Il faut le dire, la conduite de James Burbank n’avait trouvé aucune approbation chez la plupart des colons dont les établissements bordent les deux rives du Saint-John. Ceux-ci pouvaient craindre que leurs esclaves voulussent les obliger à suivre son exemple. Le plus grand nombre des planteurs, partisans de l’esclavage, résolus à lutter contre les prétentions des Unionistes, voyaient avec une extrême irritation la marche des armées fédérales. Aussi prétendaient-ils que la Floride résistât comme résistaient encore les États du Sud. Si, dans le début de la guerre, cette question d’affranchissement n’avait peut-être excité que leur indifférence, ils s’empressaient à présent de se ranger sous le drapeau de Jefferson Davis. Ils étaient prêts à seconder les efforts des rebelles contre le gouvernement d’Abraham Lincoln.

Dans ces conditions, on ne s’étonnera pas que Texar, s’appuyant sur les opinions et les intérêts unis pour défendre la même cause, n’eût réussi à s’imposer, si peu d’estime qu’inspirât sa personne. Désormais, il allait pouvoir agir en maître, moins à l’effet d’organiser la résistance avec le concours des sudistes, et repousser la flottille du commodore Dupont, qu’afin de satisfaire ses instincts pervers.

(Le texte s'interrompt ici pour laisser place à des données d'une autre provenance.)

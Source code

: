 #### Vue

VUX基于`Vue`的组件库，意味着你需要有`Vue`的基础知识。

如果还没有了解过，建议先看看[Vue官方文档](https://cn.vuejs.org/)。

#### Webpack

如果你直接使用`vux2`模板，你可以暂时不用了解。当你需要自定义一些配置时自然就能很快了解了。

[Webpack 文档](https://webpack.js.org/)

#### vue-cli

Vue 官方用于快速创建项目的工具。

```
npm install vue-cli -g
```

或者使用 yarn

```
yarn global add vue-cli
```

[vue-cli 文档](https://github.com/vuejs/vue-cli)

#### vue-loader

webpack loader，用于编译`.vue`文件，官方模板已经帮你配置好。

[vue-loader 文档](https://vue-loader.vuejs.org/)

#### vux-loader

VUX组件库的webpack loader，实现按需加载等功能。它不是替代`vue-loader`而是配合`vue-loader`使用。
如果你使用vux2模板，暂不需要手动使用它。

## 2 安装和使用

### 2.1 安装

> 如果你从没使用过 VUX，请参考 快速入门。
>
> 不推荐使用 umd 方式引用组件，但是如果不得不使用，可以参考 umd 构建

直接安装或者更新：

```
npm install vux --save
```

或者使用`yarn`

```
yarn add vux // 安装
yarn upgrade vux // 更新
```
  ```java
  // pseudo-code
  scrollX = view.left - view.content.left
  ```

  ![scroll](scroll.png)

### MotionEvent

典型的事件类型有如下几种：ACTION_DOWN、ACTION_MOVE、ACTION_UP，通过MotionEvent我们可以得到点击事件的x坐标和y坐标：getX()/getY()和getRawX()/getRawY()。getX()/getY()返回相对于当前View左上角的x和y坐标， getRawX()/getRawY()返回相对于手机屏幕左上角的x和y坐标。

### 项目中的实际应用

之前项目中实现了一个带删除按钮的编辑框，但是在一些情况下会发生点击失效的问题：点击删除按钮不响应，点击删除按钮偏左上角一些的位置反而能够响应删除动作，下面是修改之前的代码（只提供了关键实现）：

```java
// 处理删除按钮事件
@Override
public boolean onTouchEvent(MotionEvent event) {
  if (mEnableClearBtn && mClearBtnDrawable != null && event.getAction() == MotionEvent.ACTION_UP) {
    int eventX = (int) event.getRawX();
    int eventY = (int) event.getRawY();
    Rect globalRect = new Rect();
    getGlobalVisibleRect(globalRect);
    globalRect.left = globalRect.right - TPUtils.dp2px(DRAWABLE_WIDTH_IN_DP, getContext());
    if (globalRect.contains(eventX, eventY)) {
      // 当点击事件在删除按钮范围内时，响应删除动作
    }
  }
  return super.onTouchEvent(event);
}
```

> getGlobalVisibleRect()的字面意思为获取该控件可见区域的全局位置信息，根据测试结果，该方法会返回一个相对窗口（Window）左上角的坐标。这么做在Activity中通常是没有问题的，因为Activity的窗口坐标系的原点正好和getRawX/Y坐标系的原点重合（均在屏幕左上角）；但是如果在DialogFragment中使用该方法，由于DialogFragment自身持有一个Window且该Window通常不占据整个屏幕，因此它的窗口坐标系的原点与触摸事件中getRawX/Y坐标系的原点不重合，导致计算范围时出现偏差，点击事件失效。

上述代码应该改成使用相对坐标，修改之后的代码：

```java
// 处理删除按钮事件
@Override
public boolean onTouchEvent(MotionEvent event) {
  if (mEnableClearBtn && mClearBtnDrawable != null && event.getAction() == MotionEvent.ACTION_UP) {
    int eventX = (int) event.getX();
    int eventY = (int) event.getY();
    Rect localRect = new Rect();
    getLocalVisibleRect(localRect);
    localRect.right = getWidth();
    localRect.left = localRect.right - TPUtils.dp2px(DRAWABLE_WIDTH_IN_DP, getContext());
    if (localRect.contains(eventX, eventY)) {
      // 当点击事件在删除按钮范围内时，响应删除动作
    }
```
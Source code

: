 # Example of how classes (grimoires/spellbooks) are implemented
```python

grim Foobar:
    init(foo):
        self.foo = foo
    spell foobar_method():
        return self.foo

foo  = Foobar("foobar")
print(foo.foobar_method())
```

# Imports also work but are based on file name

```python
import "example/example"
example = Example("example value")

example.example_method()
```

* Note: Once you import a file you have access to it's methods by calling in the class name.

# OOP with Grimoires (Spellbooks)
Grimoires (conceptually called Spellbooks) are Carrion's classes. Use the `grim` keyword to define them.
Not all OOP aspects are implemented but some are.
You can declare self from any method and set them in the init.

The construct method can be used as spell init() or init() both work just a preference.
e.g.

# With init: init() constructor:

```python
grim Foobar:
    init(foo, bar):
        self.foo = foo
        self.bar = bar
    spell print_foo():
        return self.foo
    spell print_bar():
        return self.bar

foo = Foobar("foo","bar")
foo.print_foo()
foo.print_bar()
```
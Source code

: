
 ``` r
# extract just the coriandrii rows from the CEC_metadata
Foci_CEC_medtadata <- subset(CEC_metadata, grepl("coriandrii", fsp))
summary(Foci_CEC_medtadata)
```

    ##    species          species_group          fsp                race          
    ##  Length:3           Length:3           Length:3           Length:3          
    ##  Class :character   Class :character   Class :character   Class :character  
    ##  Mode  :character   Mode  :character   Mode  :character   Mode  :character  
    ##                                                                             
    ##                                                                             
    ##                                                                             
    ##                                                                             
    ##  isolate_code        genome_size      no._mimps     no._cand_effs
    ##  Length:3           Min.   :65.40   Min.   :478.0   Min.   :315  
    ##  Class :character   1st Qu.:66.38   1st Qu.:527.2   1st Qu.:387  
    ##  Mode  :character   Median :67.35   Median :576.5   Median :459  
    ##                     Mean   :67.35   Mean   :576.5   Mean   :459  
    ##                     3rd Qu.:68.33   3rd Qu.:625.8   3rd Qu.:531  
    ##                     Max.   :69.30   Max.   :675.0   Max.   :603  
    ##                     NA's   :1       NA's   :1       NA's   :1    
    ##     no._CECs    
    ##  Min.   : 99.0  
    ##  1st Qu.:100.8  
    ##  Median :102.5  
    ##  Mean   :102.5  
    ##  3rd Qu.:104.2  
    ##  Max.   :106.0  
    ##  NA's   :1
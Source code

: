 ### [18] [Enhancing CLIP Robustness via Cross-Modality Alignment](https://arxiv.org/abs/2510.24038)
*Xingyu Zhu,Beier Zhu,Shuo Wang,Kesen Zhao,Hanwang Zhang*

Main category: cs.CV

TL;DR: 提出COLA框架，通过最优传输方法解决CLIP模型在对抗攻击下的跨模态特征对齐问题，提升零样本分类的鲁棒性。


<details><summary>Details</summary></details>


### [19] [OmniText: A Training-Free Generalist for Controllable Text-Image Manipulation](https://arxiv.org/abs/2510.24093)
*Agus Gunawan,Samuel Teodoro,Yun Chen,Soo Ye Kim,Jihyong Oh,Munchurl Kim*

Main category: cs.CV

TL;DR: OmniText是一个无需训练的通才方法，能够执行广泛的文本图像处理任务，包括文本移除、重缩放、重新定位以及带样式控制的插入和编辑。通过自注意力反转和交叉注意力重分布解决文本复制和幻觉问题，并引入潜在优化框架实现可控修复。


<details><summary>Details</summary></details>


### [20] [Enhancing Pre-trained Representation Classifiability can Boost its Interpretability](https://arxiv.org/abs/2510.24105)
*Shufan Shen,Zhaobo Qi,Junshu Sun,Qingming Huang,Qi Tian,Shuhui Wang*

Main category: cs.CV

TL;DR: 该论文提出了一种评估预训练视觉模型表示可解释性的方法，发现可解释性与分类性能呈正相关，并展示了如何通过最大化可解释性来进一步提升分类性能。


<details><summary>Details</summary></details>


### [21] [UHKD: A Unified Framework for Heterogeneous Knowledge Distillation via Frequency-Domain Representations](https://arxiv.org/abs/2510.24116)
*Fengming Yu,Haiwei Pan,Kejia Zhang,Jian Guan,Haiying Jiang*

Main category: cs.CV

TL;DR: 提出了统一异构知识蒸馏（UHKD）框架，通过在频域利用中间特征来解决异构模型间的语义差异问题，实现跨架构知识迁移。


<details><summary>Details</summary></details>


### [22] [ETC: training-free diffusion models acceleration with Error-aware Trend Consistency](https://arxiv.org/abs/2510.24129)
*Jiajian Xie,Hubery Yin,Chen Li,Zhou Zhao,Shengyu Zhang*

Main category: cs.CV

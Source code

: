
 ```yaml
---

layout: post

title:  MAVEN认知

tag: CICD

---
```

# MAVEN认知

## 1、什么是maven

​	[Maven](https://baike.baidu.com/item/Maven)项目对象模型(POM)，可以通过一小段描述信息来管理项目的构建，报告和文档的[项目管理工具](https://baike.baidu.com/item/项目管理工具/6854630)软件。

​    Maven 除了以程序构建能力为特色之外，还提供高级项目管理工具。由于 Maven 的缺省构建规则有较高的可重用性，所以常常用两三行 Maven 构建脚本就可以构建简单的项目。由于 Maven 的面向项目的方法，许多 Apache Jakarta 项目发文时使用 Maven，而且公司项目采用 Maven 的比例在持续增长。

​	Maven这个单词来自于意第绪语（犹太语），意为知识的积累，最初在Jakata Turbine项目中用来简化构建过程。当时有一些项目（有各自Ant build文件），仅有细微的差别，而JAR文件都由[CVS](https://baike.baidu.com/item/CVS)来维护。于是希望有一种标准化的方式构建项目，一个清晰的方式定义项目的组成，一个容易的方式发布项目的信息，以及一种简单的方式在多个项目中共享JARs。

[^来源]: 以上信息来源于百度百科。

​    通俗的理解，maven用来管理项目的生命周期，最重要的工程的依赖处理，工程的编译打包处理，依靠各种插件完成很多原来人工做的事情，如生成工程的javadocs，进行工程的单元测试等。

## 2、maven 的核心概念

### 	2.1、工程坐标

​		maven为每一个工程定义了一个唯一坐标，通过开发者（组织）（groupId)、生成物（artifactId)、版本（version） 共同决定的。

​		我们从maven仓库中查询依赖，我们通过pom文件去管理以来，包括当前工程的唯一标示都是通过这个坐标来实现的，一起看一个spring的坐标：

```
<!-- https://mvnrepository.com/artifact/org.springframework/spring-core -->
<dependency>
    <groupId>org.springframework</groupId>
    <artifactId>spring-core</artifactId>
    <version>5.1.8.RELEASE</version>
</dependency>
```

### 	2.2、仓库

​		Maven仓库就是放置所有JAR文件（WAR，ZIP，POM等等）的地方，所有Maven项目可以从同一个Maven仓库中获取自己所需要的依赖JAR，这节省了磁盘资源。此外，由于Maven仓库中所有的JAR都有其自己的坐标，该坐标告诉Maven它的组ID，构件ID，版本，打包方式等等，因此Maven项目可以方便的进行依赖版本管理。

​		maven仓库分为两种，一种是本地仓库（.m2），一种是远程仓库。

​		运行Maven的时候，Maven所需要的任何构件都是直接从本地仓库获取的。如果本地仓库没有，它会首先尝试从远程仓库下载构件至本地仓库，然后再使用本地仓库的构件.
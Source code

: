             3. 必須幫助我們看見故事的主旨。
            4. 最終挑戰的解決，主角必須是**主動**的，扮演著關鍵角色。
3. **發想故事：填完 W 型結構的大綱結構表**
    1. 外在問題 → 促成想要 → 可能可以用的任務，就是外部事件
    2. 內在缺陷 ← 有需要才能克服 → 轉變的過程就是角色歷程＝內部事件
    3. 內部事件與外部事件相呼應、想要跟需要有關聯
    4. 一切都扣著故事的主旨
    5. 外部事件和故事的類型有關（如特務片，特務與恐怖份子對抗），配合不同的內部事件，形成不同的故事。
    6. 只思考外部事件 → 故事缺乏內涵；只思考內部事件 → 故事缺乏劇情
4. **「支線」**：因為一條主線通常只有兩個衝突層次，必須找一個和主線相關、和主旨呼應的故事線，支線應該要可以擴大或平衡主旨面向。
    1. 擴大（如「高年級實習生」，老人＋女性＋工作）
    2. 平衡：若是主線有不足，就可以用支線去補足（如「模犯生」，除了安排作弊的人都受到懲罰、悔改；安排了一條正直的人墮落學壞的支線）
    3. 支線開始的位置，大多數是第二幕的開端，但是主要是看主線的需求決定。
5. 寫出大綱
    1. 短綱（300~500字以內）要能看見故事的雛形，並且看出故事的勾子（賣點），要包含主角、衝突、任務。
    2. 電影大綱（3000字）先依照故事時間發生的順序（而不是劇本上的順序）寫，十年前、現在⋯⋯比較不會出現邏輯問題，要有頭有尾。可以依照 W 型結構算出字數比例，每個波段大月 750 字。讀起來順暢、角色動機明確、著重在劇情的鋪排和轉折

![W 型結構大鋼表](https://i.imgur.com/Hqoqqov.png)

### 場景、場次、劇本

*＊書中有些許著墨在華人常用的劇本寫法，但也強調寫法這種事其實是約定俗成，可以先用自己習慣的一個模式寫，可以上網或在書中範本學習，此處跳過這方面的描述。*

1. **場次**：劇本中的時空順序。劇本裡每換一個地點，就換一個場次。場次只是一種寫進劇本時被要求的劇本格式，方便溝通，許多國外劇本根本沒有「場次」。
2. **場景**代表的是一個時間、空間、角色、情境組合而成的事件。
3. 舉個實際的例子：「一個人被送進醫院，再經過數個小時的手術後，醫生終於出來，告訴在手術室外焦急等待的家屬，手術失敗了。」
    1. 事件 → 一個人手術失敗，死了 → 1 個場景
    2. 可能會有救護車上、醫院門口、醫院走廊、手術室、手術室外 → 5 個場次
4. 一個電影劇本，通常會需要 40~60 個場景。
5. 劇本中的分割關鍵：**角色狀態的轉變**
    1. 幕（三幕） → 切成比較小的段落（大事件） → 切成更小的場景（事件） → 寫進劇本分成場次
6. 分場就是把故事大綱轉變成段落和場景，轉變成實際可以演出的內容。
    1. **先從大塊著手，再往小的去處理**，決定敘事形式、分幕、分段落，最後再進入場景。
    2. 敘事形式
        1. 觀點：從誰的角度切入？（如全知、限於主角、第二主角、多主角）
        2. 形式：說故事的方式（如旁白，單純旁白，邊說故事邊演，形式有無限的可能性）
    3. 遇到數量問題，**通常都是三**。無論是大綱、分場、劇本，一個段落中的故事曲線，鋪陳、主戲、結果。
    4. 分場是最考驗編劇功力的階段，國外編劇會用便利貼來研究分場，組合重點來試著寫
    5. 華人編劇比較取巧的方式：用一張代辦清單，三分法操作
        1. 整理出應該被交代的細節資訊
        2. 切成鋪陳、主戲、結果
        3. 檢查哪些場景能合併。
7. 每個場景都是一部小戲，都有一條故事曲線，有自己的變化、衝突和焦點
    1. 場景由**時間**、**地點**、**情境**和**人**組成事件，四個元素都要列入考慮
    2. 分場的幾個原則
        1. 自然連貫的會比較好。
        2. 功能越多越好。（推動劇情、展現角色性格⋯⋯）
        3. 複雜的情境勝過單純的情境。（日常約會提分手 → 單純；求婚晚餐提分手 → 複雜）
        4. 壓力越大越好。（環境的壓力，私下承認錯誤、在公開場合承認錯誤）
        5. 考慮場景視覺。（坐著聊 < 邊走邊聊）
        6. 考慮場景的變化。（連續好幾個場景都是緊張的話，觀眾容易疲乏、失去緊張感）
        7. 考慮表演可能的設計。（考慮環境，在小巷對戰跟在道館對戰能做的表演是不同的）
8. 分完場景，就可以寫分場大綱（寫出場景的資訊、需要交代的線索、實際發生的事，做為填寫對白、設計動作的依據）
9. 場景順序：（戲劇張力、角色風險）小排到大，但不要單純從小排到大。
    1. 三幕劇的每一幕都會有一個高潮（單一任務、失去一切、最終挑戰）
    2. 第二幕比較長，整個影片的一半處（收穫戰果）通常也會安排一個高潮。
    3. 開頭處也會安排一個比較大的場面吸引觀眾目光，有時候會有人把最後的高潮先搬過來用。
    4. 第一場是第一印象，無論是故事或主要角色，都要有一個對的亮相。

C’est à cause de cela, ou de la haine qu’il portait à la famille Burbank, le premier soin de Texar avait été de répondre à l’acte d’affranchissement de Camdless-Bay par cette mesure obligeant tous les affranchis à vider le territoire dans les quarante-huit heures.

« En agissant ainsi, je sauvegarde les intérêts des colons, directement menacés. Oui ! ils ne peuvent qu’approuver cet arrêté, dont le premier effet sera d’empêcher le soulèvement des esclaves dans tout l’État de la Floride. »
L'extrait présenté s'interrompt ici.